Industry Super Australia (ISA) has challenged the Productivity Commission (PC) arguing that its key draft report on superannuation contains a “disconnect” between its key findings and policy recommendations, particularly around the under-performance of retail funds and self-managed superannuation funds (SMSFs).
As well, the ISA has argued that financial advisers should be held liable for the quality of the advice they provide around the establishment of SMSFs.
In a confronting submission responding to the PC draft report on Assessing Efficiency and Competitiveness in the superannuation industry, ISA said that while the PC had found that the main sources of underperformance lay in the retail, choice and SMSF segments, it had nonetheless insisted that insisted that “it is the industrial default segment (where most funds are operated on a not-for-profit basis) that requires radical change”.
It claimed that despite the strong performance of the industrial default safety net and the not-for-profit segment, rather than consider how to make what works perform even better, the draft report “recommends tearing-up present default arrangements and replacing them with an untested and high-risk alternative named ‘Assisted Employee Choice’ (AEC)”.
The ISA then claimed that, if implemented, the AEC would “substantially increase the risk that millions of employees will find themselves marketed, advised and sold into the very segments that the Draft Report has identified as poor performing: retail, choice and SMSFs”.
“The Draft Report’s apparent willingness to tolerate underperformance in the retail, choice and SMSF sectors indicates that the Inquiry does not understand what the superannuation system is for,” the ISA said. “Contributions were mandated in 1992 for social policy purposes: to increase future retirement incomes for all, and to allow future governments to allocate more resources to other social needs.

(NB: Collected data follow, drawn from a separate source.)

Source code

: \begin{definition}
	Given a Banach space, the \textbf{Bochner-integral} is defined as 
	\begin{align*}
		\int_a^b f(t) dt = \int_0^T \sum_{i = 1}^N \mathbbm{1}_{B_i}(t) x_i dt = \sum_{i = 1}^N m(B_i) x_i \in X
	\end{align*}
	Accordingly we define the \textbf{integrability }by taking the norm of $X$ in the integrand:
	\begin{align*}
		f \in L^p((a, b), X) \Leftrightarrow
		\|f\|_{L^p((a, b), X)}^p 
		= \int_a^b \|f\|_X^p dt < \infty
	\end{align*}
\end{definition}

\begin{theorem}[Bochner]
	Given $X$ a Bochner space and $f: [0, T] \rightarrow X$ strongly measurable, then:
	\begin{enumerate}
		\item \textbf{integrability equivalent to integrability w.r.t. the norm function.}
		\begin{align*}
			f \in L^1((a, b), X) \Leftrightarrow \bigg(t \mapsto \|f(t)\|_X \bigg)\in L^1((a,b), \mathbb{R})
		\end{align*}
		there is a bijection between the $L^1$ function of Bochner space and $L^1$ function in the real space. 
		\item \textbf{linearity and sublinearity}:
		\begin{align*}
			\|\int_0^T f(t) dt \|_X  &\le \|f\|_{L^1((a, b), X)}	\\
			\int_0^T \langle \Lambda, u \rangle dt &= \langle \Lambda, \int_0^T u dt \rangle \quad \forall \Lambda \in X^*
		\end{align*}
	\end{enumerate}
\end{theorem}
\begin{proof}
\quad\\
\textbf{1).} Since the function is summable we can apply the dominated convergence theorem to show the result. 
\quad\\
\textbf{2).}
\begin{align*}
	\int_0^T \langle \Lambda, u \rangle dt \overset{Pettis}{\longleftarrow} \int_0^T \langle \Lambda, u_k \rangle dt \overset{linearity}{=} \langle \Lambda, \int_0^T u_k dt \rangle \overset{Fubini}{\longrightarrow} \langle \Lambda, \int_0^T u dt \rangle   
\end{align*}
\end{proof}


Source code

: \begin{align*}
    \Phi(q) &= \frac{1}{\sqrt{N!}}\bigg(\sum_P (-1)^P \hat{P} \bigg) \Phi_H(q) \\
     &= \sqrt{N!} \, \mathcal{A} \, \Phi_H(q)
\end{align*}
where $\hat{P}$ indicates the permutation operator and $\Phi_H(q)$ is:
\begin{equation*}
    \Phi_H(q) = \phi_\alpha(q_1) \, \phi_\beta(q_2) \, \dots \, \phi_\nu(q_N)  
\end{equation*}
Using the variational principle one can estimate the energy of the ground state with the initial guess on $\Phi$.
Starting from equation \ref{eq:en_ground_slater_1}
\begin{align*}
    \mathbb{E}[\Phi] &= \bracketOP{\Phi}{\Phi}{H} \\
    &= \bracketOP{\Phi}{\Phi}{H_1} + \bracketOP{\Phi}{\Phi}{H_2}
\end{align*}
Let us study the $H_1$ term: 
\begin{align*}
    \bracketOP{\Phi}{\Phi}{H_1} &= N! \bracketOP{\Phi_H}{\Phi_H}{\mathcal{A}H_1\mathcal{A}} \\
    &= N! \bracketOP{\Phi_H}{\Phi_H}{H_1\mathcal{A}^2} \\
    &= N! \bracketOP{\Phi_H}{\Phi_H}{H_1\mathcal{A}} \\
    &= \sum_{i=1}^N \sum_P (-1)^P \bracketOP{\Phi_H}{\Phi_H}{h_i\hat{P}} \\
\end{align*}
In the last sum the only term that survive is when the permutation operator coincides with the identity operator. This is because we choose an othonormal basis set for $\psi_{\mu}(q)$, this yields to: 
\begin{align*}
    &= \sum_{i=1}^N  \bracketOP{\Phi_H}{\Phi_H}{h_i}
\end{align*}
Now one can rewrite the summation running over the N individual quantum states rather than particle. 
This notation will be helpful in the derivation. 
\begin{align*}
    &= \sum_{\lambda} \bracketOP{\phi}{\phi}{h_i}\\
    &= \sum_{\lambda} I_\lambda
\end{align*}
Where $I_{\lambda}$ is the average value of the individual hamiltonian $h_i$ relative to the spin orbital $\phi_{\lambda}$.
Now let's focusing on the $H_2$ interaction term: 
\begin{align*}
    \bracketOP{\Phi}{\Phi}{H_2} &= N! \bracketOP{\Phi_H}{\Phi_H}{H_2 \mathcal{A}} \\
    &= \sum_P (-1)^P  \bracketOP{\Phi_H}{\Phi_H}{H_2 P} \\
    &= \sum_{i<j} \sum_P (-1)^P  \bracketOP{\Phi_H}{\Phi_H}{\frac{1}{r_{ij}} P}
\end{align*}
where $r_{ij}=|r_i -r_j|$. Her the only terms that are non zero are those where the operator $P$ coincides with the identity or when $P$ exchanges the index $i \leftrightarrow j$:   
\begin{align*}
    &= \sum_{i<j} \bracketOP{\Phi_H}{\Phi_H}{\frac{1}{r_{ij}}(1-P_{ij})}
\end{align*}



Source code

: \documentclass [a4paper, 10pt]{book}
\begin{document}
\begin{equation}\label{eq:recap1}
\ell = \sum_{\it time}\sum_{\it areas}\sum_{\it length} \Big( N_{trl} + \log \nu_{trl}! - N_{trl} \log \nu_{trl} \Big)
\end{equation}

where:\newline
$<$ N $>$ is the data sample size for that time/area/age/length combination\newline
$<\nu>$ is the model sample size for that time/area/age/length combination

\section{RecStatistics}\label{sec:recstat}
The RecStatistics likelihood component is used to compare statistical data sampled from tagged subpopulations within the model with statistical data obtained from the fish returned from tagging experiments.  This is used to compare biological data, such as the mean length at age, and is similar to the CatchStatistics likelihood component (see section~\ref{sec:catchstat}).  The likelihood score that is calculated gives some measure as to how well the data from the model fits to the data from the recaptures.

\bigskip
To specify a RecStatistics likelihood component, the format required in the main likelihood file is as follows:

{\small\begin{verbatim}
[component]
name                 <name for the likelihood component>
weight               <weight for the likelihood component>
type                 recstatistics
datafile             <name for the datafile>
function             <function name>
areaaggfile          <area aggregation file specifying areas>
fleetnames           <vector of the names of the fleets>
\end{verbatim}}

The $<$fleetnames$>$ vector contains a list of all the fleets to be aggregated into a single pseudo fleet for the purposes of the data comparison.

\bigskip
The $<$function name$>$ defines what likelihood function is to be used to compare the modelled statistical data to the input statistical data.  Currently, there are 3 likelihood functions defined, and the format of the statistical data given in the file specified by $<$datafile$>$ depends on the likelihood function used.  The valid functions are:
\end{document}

In this context, the performance of all parts of the superannuation system should be a public policy priority.”
The ISA submission went on to argue that the Choice and SMSF sector required substantial reform if they were to be maintained in a credible system.
“To protect members from being sold out of the industrial safety net, products that wish to solicit default members must meet a member best interest threshold. This would be a ‘better-off test’ in which the trustee of the incoming assets must make a reasonable determination that the member would better-off financially if they joined the non-FWC reviewed product(s) being offered,” it said.
“Separately, non-FWC approved funds could be subject to an ‘earned-profits’ requirement in which it (or the average fund member) must attain above-median net returns for a specified period before it was allowed to pay profits to shareholders while soliciting default members.”
“SMSF formation should be subject to much stronger regulation: (1) Formation should be pursuant to the recommendation of an independent, licensed financial advisor; (2) The advisor’s recommendation should be subject to liability for the quality of the advice, accuracy of the representations therein, and for the sufficiency of the process by which the advice was prepared (however, satisfactory process would not excuse poor quality advice or misleading statements or omissions), and (3) SMSFs could only be formed with a sufficient starting minimum balance amount, that would be indexed.”